Frequently Asked Questions

This page contains answers to some of the most frequently asked questions about the new assessment systems introduced in 2015, including those raised at the parents’ meeting in November. It should be read in conjunction with the main assessment page.

What are objectives?

The Primary National Curriculum sets out what pupils in each year group are expected to be taught. These expectations are what we call objectives. For example, this is an extract from one area of maths:objectives

Teachers take these expectations and split them into lesson objectives, for example they might teach children to recognise the number words from 1 to 5 before moving on to 1 to 10.

What will my child be learning in class once they have reached the “secure” Golden Code?

Our data tracking system will allocate a “secure” code when a child has learnt a minimum of about 66% of the objectives for their year. For example, there are 18 reading objectives for a Year 3 child to cover so if the teacher has recorded that a child can demonstrate that they know 12 of the 18 they will be “secure”.  This child will continue to learn the remaining objectives and will also be learning how t
o apply what they have already learnt to increasingly difficult situations. This deeper learning shows on our assessment tracking system through each child’s Golden Code.

We expect every child in the school to continue to learn and develop their skills irrespective of whatever grade or Golden Code they may be.

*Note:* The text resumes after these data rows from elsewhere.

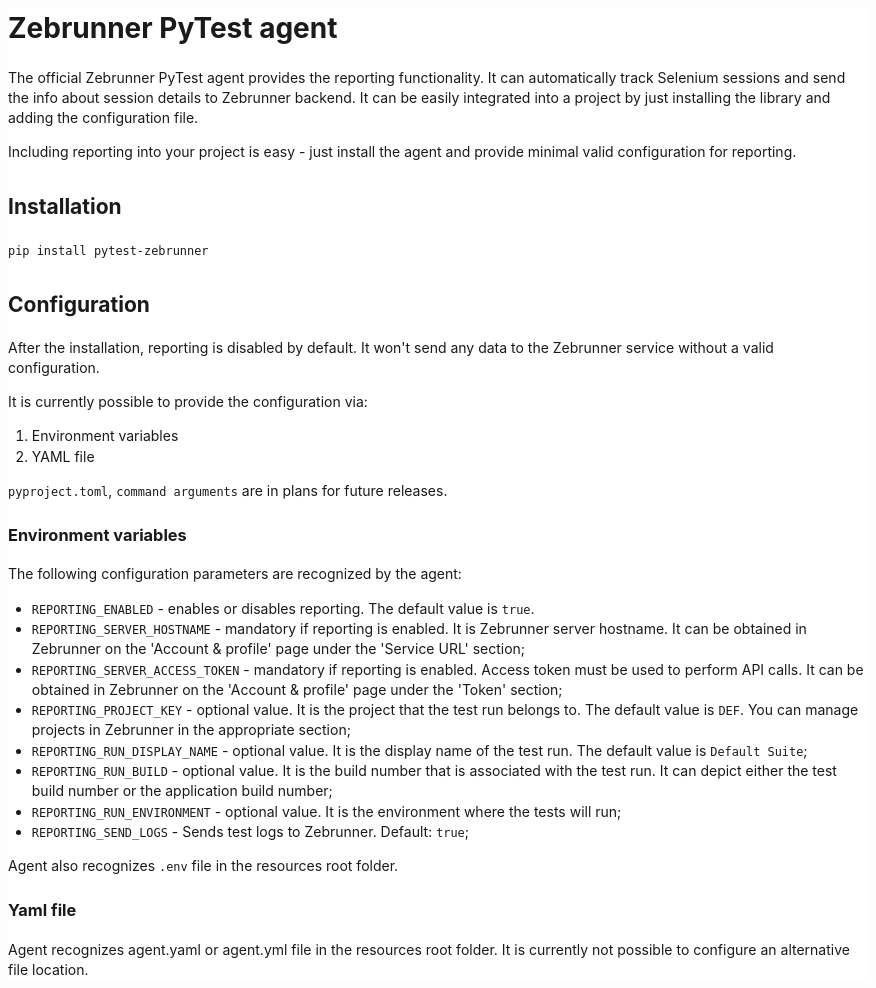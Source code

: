 # Zebrunner PyTest agent


The official Zebrunner PyTest agent provides the reporting functionality. It can automatically track Selenium sessions
and send the info about session details to Zebrunner backend. It can be easily integrated into a project by just installing the library
and adding the configuration file.

Including reporting into your project is easy - just install the agent and provide minimal valid configuration for reporting.


## Installation

    pip install pytest-zebrunner


## Configuration
After the installation, reporting is disabled by default. It won't send any data to the Zebrunner service without a valid configuration.

It is currently possible to provide the configuration via:
1. Environment variables
2. YAML file

`pyproject.toml`, `command arguments` are in plans for future releases.




### Environment variables
The following configuration parameters are recognized by the agent:

- `REPORTING_ENABLED` - enables or disables reporting. The default value is `true`.
- `REPORTING_SERVER_HOSTNAME` - mandatory if reporting is enabled. It is Zebrunner server hostname. It can be obtained in Zebrunner on the 'Account & profile' page under the 'Service URL' section;
- `REPORTING_SERVER_ACCESS_TOKEN` - mandatory if reporting is enabled. Access token must be used to perform API calls. It can be obtained in Zebrunner on the 'Account & profile' page under the 'Token' section;
- `REPORTING_PROJECT_KEY` - optional value. It is the project that the test run belongs to. The default value is `DEF`. You can manage projects in Zebrunner in the appropriate section;
- `REPORTING_RUN_DISPLAY_NAME` - optional value. It is the display name of the test run. The default value is `Default Suite`;
- `REPORTING_RUN_BUILD` - optional value. It is the build number that is associated with the test run. It can depict either the test build number or the application build number;
- `REPORTING_RUN_ENVIRONMENT` - optional value. It is the environment where the tests will run;
- `REPORTING_SEND_LOGS` - Sends test logs to Zebrunner. Default: `true`;

Agent also recognizes `.env` file in the resources root folder.



### Yaml file
Agent recognizes agent.yaml or agent.yml file in the resources root folder. It is currently not possible to configure an alternative file location.

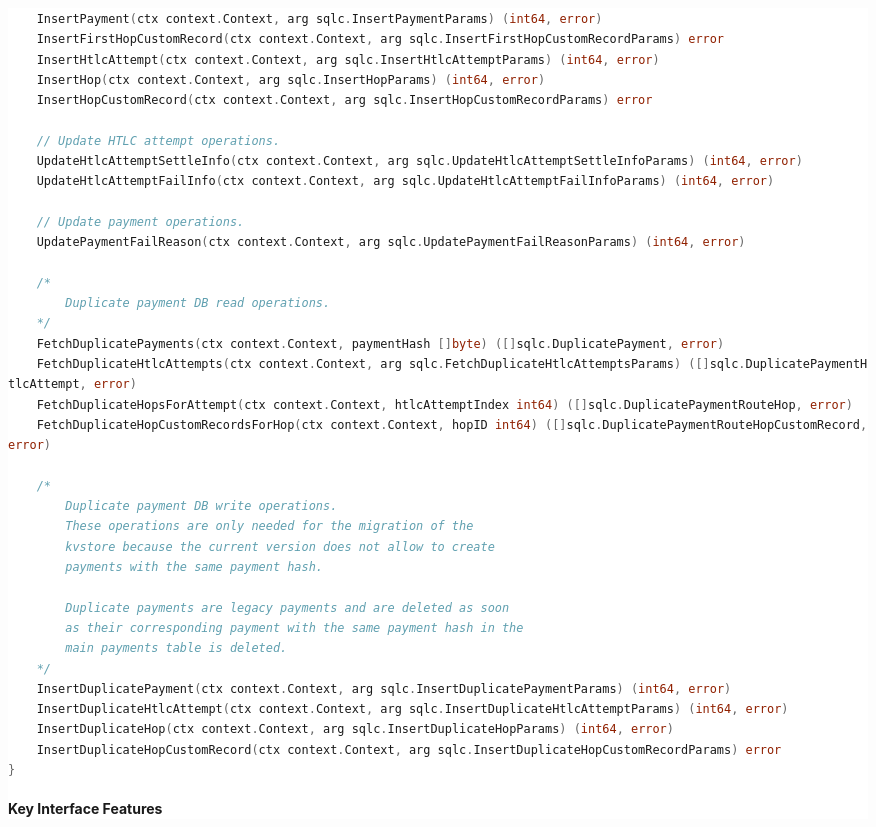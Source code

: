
 ```go
	InsertPayment(ctx context.Context, arg sqlc.InsertPaymentParams) (int64, error)
	InsertFirstHopCustomRecord(ctx context.Context, arg sqlc.InsertFirstHopCustomRecordParams) error
	InsertHtlcAttempt(ctx context.Context, arg sqlc.InsertHtlcAttemptParams) (int64, error)
	InsertHop(ctx context.Context, arg sqlc.InsertHopParams) (int64, error)
	InsertHopCustomRecord(ctx context.Context, arg sqlc.InsertHopCustomRecordParams) error

	// Update HTLC attempt operations.
	UpdateHtlcAttemptSettleInfo(ctx context.Context, arg sqlc.UpdateHtlcAttemptSettleInfoParams) (int64, error)
	UpdateHtlcAttemptFailInfo(ctx context.Context, arg sqlc.UpdateHtlcAttemptFailInfoParams) (int64, error)

	// Update payment operations.
	UpdatePaymentFailReason(ctx context.Context, arg sqlc.UpdatePaymentFailReasonParams) (int64, error)

	/*
		Duplicate payment DB read operations.
	*/
	FetchDuplicatePayments(ctx context.Context, paymentHash []byte) ([]sqlc.DuplicatePayment, error)
	FetchDuplicateHtlcAttempts(ctx context.Context, arg sqlc.FetchDuplicateHtlcAttemptsParams) ([]sqlc.DuplicatePaymentHtlcAttempt, error)
	FetchDuplicateHopsForAttempt(ctx context.Context, htlcAttemptIndex int64) ([]sqlc.DuplicatePaymentRouteHop, error)
	FetchDuplicateHopCustomRecordsForHop(ctx context.Context, hopID int64) ([]sqlc.DuplicatePaymentRouteHopCustomRecord, error)

	/*
		Duplicate payment DB write operations.
		These operations are only needed for the migration of the
		kvstore because the current version does not allow to create
		payments with the same payment hash.

		Duplicate payments are legacy payments and are deleted as soon
		as their corresponding payment with the same payment hash in the
		main payments table is deleted.
	*/
	InsertDuplicatePayment(ctx context.Context, arg sqlc.InsertDuplicatePaymentParams) (int64, error)
	InsertDuplicateHtlcAttempt(ctx context.Context, arg sqlc.InsertDuplicateHtlcAttemptParams) (int64, error)
	InsertDuplicateHop(ctx context.Context, arg sqlc.InsertDuplicateHopParams) (int64, error)
	InsertDuplicateHopCustomRecord(ctx context.Context, arg sqlc.InsertDuplicateHopCustomRecordParams) error
}
```

#### Key Interface Features
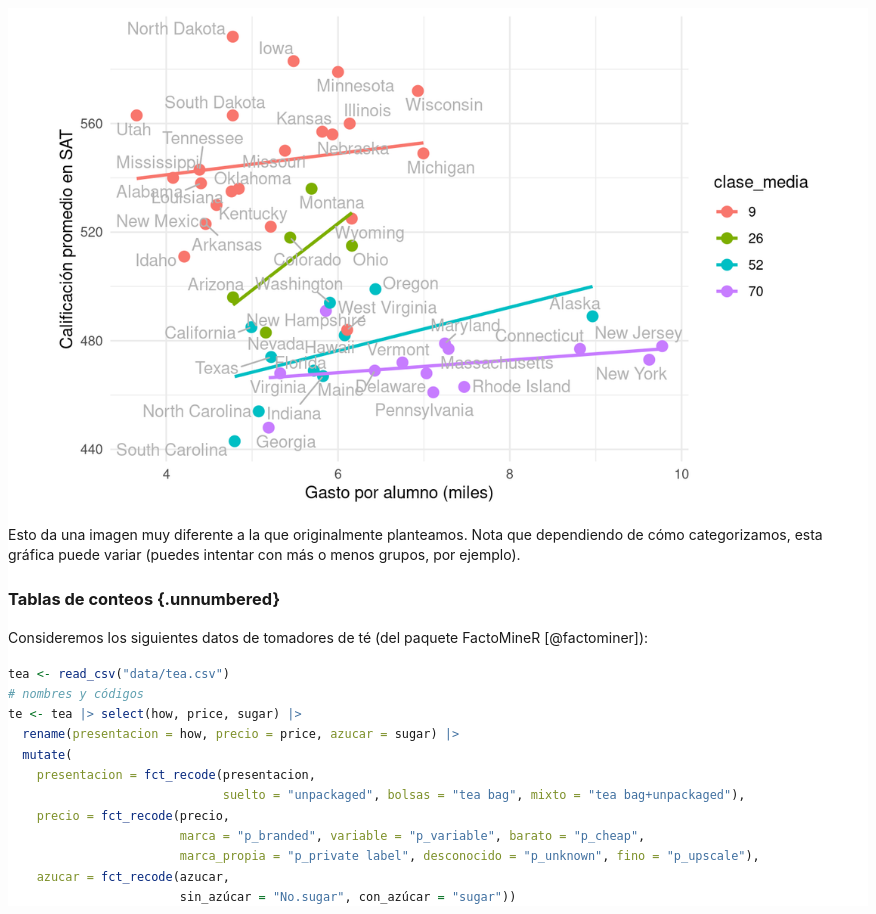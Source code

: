 <img src="01-exploratorio_files/figure-html/unnamed-chunk-33-1.png" width="90%" style="display: block; margin: auto;" />

Esto da una imagen muy diferente a la que originalmente planteamos. Nota
que dependiendo de cómo categorizamos, esta gráfica puede variar (puedes
intentar con más o menos grupos, por ejemplo).

### Tablas de conteos {.unnumbered}

Consideremos los siguientes datos de tomadores de té (del paquete
FactoMineR [@factominer]):


``` r
tea <- read_csv("data/tea.csv")
# nombres y códigos
te <- tea |> select(how, price, sugar) |>
  rename(presentacion = how, precio = price, azucar = sugar) |>
  mutate(
    presentacion = fct_recode(presentacion,
                              suelto = "unpackaged", bolsas = "tea bag", mixto = "tea bag+unpackaged"),
    precio = fct_recode(precio,
                        marca = "p_branded", variable = "p_variable", barato = "p_cheap",
                        marca_propia = "p_private label", desconocido = "p_unknown", fino = "p_upscale"),
    azucar = fct_recode(azucar,
                        sin_azúcar = "No.sugar", con_azúcar = "sugar"))
```
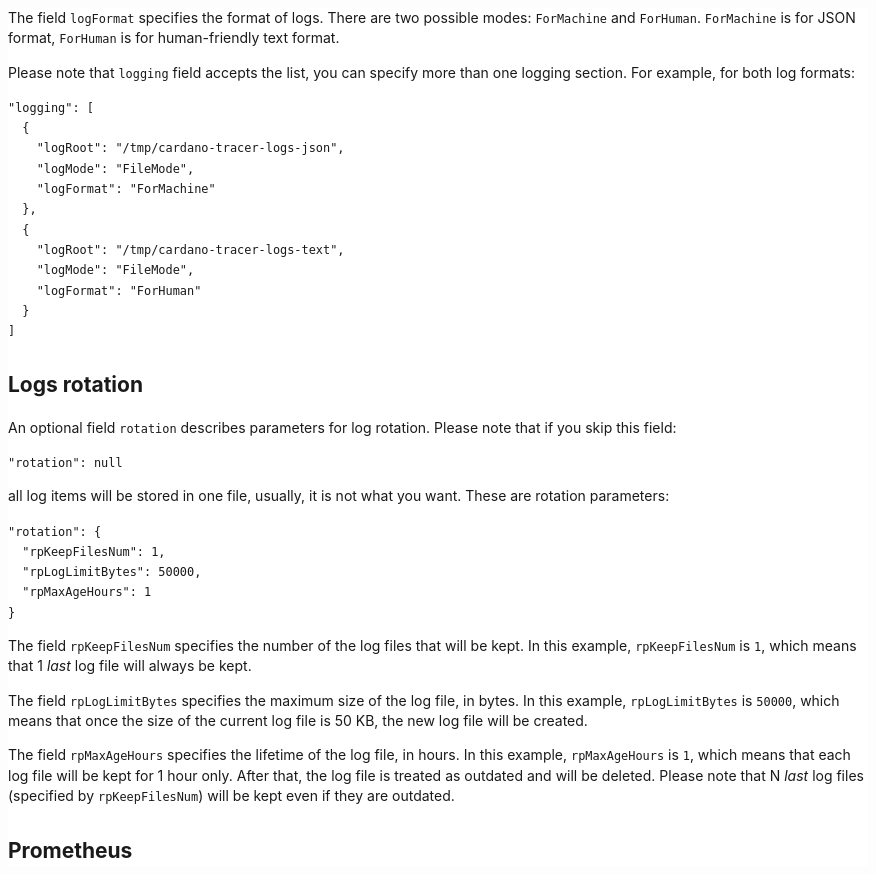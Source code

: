 The field `logFormat` specifies the format of logs. There are two possible modes: `ForMachine` and `ForHuman`. `ForMachine` is for JSON format, `ForHuman` is for human-friendly text format.

Please note that `logging` field accepts the list, you can specify more than one logging section. For example, for both log formats:

```
"logging": [
  {
    "logRoot": "/tmp/cardano-tracer-logs-json",
    "logMode": "FileMode",
    "logFormat": "ForMachine"
  },
  {
    "logRoot": "/tmp/cardano-tracer-logs-text",
    "logMode": "FileMode",
    "logFormat": "ForHuman"
  }
]
```

## Logs rotation

An optional field `rotation` describes parameters for log rotation. Please note that if you skip this field:

```
"rotation": null
```

all log items will be stored in one file, usually, it is not what you want. These are rotation parameters:

```
"rotation": {
  "rpKeepFilesNum": 1,
  "rpLogLimitBytes": 50000,
  "rpMaxAgeHours": 1
}
```

The field `rpKeepFilesNum` specifies the number of the log files that will be kept. In this example, `rpKeepFilesNum` is `1`, which means that 1 _last_ log file will always be kept.

The field `rpLogLimitBytes` specifies the maximum size of the log file, in bytes. In this example, `rpLogLimitBytes` is `50000`, which means that once the size of the current log file is 50 KB, the new log file will be created.

The field `rpMaxAgeHours` specifies the lifetime of the log file, in hours. In this example, `rpMaxAgeHours` is `1`, which means that each log file will be kept for 1 hour only. After that, the log file is treated as outdated and will be deleted. Please note that N _last_ log files (specified by `rpKeepFilesNum`) will be kept even if they are outdated.

## Prometheus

There are always more things to learn and more skills to master!

How will more able children be stretched?

The expectation laid out in the new national curriculum is that children must know and have a significant depth of understanding of the objectives specified for their year group. For almost every child this provides enough difficulty to make sure that they are stretched to their full potential.  We do this by challenging children to take what they have learned and use it to solve increasingly difficult problems, to explain their reasoning, to make inferences, to compare and to make judgements. 

How will less able children be supported?

Unless a child has Special Educational Needs (SEN) they will be taught the same objectives as the rest of the class. We will continue to provide support in lessons and to make sure that there are different levels of work available so that children aren’t tackling work that is too hard or too easy for them.

The teachers will be monitoring how well each child is doing and can provide extra support if a child is struggling with a specific area of learning. If your child is not making progress in their learning we will let you know and discuss how you can support and encourage them at home.